Tale proroga può avvenire solo per fatti sopravvenuti estranei alla volontà del titolare del permesso di costruire (Consiglio di Stato, 1520/ 2016), ad esempio in considerazione della mole dell’opera da realizzare o di particolari caratteristiche tecnico-costruttive.

La crisi congiunturale
La crisi congiunturale dell’edilizia, invece, non è una valida ragione possa consentire di superare il decorso dei termini, o giustificare l’inerzia del titolare del permesso di costruire. Motivi validi per ottenere una proroga possono invece essere il “factum principis”, cioè l’intervento di un’amministrazione che ostacoli l’attività edilizia, le condizioni climatiche eccezionali avverse, azioni giudiziarie di disturbo dei vicini (rivelatesi poi infondate): in ogni caso, l’amministrazione è tenuta a motivare sulla serietà del motivo di proroga. L’esigenza di bonificare un’area prima di costruire, ad esempio, può essere un’ipotesi di forza maggiore che incide sul termine per eseguire i lavori, ma solo se l’esigenza di bonifica non era conosciuta o era sopravvenuta dal punto di vista del titolare del permesso di costruire (Tar Milano 1564 / 2016).

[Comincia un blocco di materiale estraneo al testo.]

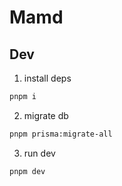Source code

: # Mamd

## Dev

1. install deps

```sh
pnpm i
```

2. migrate db

```sh
pnpm prisma:migrate-all
```

3. run dev

```sh
pnpm dev
```
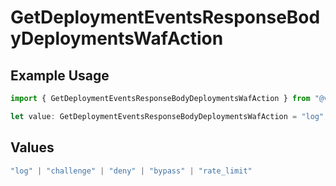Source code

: # GetDeploymentEventsResponseBodyDeploymentsWafAction

## Example Usage

```typescript
import { GetDeploymentEventsResponseBodyDeploymentsWafAction } from "@vercel/sdk/models/operations";

let value: GetDeploymentEventsResponseBodyDeploymentsWafAction = "log";
```

## Values

```typescript
"log" | "challenge" | "deny" | "bypass" | "rate_limit"
```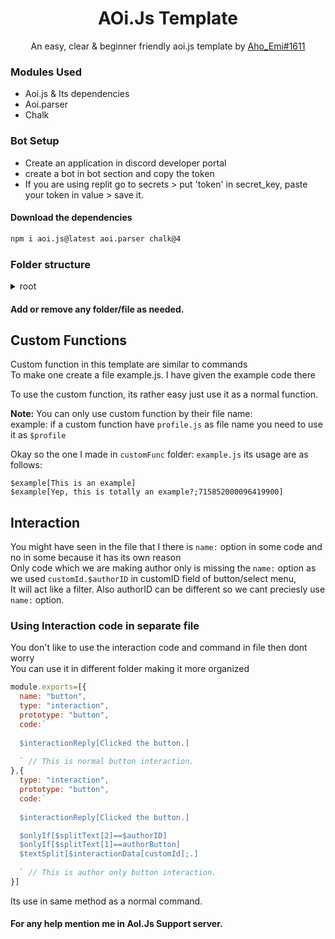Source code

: <div align="center">
  <h1>AOi.Js Template</h1>
  <p>An easy, clear & beginner friendly aoi.js template by <a href="https://discord.com/users/">Aho_Emi#1611</a></p>
</div>



### Modules Used
- Aoi.js & Its dependencies
- Aoi.parser
- Chalk


### Bot Setup
- Create an application in discord developer portal
- create a bot in bot section and copy the token
- If you are using replit go to secrets > put 'token' in secret_key, paste your token in value > save it.

#### Download the dependencies
```bash
npm i aoi.js@latest aoi.parser chalk@4 
```

### Folder structure
<details>
  <summary>root</summary>
  <ul>
    <li>
      <details>
        <summary>client</summary>
        <ul>
          <li>status.js</li>
        </ul>
      </details>
    </li>
    <li>
      <details>
        <summary>customFunc</summary>
        <ul>
          <li>example.js</li>
        </ul>
      </details>
    </li>
    <li>
      <details>
        <summary>database</summary>
        <ul>
          <li>
            <details>
              <summary>main</summary>
              <ul>
                <li>main_scheme_1.sql</li>
              </ul>
            </details>
          </li>
        </ul>
      </details>
    </li>
    <li>
      <details>
        <summary>src</summary>
        <ul>
          <li>
            <details>
              <summary>default</summary>
              <ul>
                <li>button.js</li>
                <li>ping.js</li>
              </ul>
            </details>
          </li>
        </ul>
      </details>
    </li>
    <li>handler.js</li>
    <li>index.js</li>
  </ul>
</details>

#### Add or remove any folder/file as needed.
## Custom Functions
Custom function in this template are similar to commands<br>
To make one create a file example.js. I have given the example code there

To use the custom function, its rather easy just use it as a normal function.

**Note:** You can only use custom function by their file name:<br>
example: if a custom function have `profile.js` as file name you need to use it as `$profile`

Okay so the one I made in `customFunc` folder: `example.js` its usage are as follows:<br>

```
$example[This is an example]
$example[Yep, this is totally an example?;715852000096419900]
```

## Interaction
You might have seen in the file that I there is `name:` option in some code and no in some because it has its own reason<br>
Only code which we are making author only is missing the `name:` option as we used `customId.$authorID` in customID field of button/select menu,<br>
It will act like a filter. Also authorID can be different so we cant preciesly use `name:` option.

### Using Interaction code in separate file
You don't like to use the interaction code and command in file then dont worry<br>
You can use it in different folder making it more organized
 
```js
module.exports=[{
  name: "button",
  type: "interaction",
  prototype: "button",
  code:`
  
  $interactionReply[Clicked the button.]
  
  ` // This is normal button interaction.
},{
  type: "interaction",
  prototype: "button",
  code:`
  
  $interactionReply[Clicked the button.]

  $onlyIf[$splitText[2]==$authorID]
  $onlyIf[$splitText[1]==authorButton]
  $textSplit[$interactionData[customId];.]
  
  ` // This is author only button interaction.
}]
```
Its use in same method as a normal command.




#### For any help mention me in AoI.Js Support server.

Esaminando poi l’istanza di proroga di un titolo edilizio, l’amministrazione può anche rivedere il proprio orientamento complessivo e, ad esempio, accorgersi dell’esistenza di un impedimento che fin dall’inizio avrebbe ostacolato l’edificazione: in tal caso va annullato in autotutela l’intero titolo edilizio (Tar Veneto 536 / 2013), senza quindi provvedere sulla richiesta proroga. Qualora prima della scadenza del titolo edilizio sopravvenga un regime urbanistico restrittivo, che non consenta più quanto già autorizzato, occorre verificare la frazionabilità del titolo edilizio, partendo dal presupposto che un intervento unitario (più palazzine) può ritenersi unico se, ad esempio, appartenente ad un unico disegno lottizzatorio (che quindi non deve necessariamente iniziare in tutti i lotti contemporaneamente). Questo principio trova conferma nell’articolo 30 comma 3 bis del Dl 69 (legge 98)/ 2013 che proroga di tre anni le convenzioni di lottizzazioni stipulate entro il 31 dicembre 2012. Se non vi è una proroga per legge, come nel caso innanzi detto, è quindi necessaria un’adeguata motivazione tecnica a corredo dell’istanza che la protocollata prima del termine di scadenza.